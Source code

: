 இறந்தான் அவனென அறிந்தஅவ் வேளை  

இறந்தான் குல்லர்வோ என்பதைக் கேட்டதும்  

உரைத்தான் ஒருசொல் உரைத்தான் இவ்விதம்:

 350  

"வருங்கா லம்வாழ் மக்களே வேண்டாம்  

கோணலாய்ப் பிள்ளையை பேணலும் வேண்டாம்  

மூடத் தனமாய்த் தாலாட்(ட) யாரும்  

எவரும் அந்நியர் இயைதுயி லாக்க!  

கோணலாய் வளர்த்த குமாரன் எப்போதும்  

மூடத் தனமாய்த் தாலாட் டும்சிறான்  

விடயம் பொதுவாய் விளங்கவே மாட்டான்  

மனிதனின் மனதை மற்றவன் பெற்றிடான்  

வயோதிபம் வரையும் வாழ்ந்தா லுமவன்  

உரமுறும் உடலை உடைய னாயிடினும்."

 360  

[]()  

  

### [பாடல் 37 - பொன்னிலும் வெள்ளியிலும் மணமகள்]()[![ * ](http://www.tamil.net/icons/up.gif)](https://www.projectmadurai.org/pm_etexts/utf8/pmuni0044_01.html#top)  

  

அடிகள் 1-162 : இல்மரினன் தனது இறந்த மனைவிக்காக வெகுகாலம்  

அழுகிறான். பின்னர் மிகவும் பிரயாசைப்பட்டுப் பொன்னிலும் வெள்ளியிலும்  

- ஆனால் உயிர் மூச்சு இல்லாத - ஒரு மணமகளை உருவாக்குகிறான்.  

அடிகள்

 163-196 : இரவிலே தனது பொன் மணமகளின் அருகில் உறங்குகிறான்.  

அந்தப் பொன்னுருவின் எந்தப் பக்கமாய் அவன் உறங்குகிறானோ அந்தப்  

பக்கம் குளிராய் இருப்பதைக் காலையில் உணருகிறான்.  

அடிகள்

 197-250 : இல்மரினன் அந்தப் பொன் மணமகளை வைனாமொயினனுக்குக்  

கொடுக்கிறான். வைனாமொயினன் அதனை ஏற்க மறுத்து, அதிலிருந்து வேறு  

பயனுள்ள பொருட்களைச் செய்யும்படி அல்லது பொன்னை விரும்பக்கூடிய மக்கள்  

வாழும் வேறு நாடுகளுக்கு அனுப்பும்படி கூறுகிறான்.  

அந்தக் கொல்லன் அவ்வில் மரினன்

══════════════════════════════

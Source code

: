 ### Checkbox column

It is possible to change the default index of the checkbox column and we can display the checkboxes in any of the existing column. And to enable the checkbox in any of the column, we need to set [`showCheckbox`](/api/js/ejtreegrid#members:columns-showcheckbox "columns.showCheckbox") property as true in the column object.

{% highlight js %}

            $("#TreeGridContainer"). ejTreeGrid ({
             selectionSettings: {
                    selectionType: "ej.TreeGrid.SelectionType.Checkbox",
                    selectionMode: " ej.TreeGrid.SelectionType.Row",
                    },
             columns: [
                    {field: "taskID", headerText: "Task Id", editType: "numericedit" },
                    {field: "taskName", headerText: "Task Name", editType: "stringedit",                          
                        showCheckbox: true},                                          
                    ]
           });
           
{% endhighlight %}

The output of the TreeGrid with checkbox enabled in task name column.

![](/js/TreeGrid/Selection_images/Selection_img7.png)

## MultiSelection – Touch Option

══════════════════════════════

After locating the line holding "வயோதிபம் வரையும் வாழ்ந்தா லுமவன்" above, output exactly that line and every line after it through the line holding "163-196 : இரவிலே". Include nothing else.

வயோதிபம் வரையும் வாழ்ந்தா லுமவன்  

உரமுறும் உடலை உடைய னாயிடினும்."

 360  

[]()  

  

### [பாடல் 37 - பொன்னிலும் வெள்ளியிலும் மணமகள்]()[![ * ](http://www.tamil.net/icons/up.gif)](https://www.projectmadurai.org/pm_etexts/utf8/pmuni0044_01.html#top)  

  

அடிகள் 1-162 : இல்மரினன் தனது இறந்த மனைவிக்காக வெகுகாலம்  

அழுகிறான். பின்னர் மிகவும் பிரயாசைப்பட்டுப் பொன்னிலும் வெள்ளியிலும்  

- ஆனால் உயிர் மூச்சு இல்லாத - ஒரு மணமகளை உருவாக்குகிறான்.  

அடிகள்

 163-196 : இரவிலே தனது பொன் மணமகளின் அருகில் உறங்குகிறான்.  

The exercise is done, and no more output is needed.